> _TASK BRIEF_: Nothing but the lines below between the line holding "3. Configure you" and the line holding "4. Check it", inclusive, should appear in the answer, each set down exactly.

> _DATASET EXTRACT_:
■ ■ ■ ■ ■ ■ ■
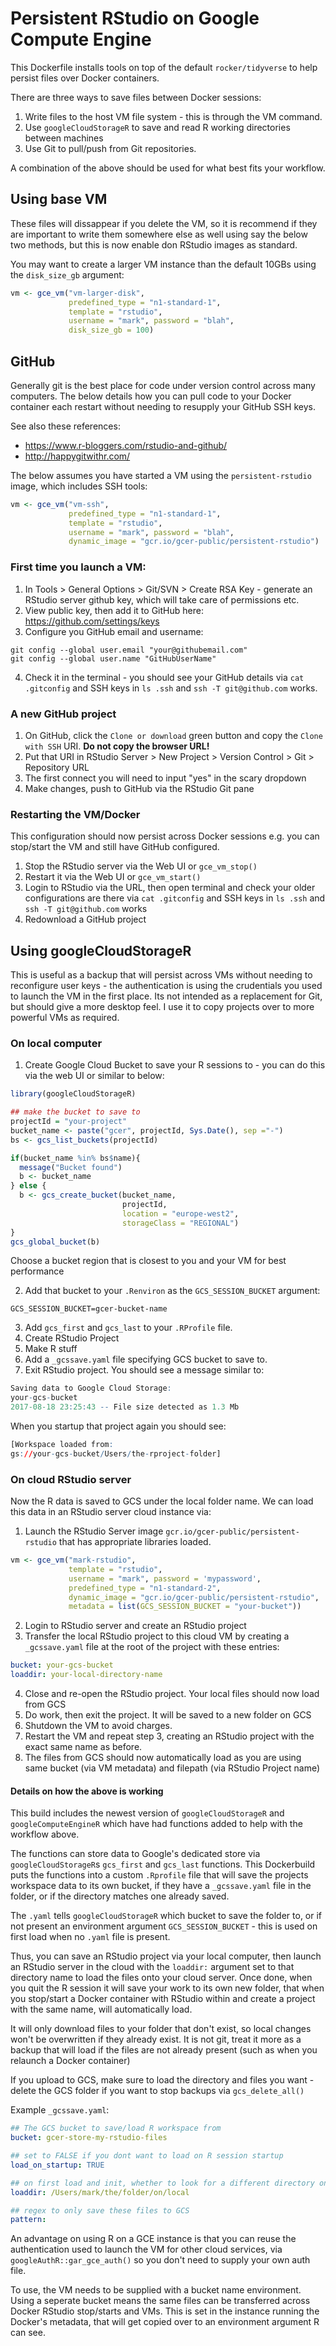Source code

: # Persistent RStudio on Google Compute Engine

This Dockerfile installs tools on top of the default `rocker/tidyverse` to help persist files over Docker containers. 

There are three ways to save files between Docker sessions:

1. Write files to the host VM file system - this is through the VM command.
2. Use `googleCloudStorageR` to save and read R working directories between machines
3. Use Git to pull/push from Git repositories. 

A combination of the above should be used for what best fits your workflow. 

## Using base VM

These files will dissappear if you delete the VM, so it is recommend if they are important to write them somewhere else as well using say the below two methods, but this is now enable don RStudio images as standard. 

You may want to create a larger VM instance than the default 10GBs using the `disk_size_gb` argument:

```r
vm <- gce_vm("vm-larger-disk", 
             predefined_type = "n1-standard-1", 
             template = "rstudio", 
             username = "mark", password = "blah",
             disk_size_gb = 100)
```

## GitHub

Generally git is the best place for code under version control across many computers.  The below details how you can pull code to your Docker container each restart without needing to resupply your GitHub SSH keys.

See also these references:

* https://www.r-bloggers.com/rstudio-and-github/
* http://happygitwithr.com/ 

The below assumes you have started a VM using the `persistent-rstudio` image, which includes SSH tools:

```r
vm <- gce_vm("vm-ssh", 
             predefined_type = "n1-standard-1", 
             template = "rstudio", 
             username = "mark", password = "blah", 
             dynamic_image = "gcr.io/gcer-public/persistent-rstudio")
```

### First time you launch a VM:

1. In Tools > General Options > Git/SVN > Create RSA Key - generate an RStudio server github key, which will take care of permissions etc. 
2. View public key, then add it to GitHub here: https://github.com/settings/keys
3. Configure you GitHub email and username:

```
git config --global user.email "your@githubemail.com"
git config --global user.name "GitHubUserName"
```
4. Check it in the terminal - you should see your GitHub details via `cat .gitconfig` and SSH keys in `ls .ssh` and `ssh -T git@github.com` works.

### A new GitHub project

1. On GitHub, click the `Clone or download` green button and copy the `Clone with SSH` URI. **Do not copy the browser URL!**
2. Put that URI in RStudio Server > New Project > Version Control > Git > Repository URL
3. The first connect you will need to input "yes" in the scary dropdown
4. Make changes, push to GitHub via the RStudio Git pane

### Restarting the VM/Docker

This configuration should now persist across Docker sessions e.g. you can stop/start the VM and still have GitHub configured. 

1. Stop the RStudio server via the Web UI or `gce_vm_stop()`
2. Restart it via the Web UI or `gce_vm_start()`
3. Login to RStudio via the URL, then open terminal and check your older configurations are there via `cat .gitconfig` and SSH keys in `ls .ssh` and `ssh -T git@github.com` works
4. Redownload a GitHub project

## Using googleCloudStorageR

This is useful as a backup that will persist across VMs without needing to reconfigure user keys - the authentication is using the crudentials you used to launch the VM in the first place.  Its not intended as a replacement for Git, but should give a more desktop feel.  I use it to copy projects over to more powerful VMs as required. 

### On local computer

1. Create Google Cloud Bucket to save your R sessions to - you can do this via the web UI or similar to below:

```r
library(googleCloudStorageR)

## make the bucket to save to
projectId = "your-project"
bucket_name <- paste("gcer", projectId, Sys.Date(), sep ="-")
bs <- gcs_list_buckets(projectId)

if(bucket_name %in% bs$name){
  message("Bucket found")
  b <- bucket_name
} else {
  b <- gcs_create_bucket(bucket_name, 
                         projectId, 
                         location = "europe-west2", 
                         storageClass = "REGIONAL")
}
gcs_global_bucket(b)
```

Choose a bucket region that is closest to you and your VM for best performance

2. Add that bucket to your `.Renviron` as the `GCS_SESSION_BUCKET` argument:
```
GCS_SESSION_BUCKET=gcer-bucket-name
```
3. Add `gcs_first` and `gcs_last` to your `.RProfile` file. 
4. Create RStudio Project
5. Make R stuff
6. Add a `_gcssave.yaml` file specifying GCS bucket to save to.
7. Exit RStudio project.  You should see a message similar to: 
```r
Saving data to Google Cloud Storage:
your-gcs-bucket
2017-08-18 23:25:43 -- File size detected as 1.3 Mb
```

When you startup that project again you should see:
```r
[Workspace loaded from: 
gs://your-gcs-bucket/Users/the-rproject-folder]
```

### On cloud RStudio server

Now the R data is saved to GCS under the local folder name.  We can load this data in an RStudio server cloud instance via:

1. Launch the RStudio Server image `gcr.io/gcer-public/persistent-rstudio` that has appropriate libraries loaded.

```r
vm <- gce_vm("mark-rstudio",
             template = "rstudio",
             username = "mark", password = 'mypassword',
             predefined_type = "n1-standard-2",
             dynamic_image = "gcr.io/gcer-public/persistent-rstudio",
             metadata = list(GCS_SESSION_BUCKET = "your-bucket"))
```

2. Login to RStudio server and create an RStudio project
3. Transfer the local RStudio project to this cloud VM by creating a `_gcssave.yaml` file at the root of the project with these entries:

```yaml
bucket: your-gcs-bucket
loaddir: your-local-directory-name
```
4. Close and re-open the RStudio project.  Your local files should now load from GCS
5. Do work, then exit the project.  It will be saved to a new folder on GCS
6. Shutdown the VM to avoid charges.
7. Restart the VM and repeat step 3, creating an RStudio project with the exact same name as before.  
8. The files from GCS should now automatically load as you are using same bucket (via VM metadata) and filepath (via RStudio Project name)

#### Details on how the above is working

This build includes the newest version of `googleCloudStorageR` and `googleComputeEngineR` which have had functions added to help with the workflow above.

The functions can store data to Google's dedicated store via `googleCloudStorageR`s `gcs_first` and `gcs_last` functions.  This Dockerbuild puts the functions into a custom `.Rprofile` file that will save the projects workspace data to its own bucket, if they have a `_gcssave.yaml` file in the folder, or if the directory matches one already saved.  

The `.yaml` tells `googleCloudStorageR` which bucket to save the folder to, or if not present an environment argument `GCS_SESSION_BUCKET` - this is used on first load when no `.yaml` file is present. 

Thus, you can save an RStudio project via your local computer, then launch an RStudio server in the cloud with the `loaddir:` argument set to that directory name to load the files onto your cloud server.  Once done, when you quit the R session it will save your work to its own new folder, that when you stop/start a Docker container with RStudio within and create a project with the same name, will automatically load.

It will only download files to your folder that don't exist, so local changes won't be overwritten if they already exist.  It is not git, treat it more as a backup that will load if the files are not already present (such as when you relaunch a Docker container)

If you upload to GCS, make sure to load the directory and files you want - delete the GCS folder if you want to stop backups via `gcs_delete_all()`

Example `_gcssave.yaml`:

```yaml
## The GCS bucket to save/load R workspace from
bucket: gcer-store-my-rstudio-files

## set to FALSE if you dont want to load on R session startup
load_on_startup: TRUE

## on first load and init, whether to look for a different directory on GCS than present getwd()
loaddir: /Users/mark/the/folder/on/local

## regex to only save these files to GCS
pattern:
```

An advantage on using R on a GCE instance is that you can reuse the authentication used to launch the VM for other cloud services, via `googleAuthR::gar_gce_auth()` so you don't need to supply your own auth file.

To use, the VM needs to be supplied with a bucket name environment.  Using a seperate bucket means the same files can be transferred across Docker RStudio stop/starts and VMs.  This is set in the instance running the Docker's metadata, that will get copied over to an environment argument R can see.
■ ■ ■ ■ ■ ■ ■
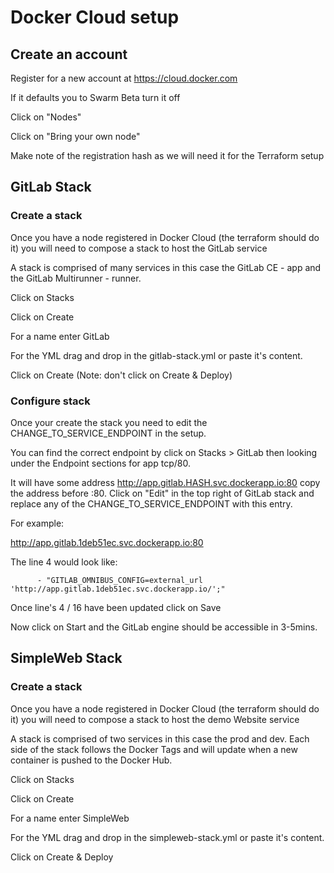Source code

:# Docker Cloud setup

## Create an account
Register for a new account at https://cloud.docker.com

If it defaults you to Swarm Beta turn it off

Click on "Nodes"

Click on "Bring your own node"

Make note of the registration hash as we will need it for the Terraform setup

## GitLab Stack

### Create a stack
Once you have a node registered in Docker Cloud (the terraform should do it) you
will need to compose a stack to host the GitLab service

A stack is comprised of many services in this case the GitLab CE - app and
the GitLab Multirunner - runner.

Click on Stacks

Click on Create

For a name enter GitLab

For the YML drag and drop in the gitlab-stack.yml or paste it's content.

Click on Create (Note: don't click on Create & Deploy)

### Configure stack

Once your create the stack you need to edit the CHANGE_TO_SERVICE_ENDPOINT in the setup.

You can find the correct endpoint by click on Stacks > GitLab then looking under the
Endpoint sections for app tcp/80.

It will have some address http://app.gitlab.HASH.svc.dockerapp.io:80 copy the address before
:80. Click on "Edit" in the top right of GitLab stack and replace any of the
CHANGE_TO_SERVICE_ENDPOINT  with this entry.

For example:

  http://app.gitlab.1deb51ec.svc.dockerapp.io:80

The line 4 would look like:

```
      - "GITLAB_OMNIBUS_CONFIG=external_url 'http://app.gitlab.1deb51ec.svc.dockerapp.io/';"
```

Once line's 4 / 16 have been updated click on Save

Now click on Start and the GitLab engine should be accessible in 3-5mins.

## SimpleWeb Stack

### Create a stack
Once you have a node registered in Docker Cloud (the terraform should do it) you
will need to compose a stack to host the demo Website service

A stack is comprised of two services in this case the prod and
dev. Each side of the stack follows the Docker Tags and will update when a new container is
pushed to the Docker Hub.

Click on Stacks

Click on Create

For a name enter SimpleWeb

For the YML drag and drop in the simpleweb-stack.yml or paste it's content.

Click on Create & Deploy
■ ■ ■ ■ ■ ■ ■
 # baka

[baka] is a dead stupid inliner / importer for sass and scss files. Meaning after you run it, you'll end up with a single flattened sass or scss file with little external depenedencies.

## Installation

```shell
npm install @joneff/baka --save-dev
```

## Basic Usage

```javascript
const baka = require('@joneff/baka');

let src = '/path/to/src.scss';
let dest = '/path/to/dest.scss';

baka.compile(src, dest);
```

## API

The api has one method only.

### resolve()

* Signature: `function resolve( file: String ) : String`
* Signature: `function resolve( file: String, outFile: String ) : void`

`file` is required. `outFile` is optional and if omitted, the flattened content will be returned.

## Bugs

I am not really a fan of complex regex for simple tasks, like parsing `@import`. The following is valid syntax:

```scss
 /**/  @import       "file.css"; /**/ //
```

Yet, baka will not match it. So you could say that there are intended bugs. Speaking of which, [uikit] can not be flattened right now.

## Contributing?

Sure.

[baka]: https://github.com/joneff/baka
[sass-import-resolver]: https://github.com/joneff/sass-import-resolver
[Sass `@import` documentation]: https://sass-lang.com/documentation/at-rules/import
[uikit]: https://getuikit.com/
■ ■ ■ ■ ■ ■ ■
> _REPLY_:
3. Configure you GitHub email and username:

```
git config --global user.email "your@githubemail.com"
git config --global user.name "GitHubUserName"
```
4. Check it in the terminal - you should see your GitHub details via `cat .gitconfig` and SSH keys in `ls .ssh` and `ssh -T git@github.com` works.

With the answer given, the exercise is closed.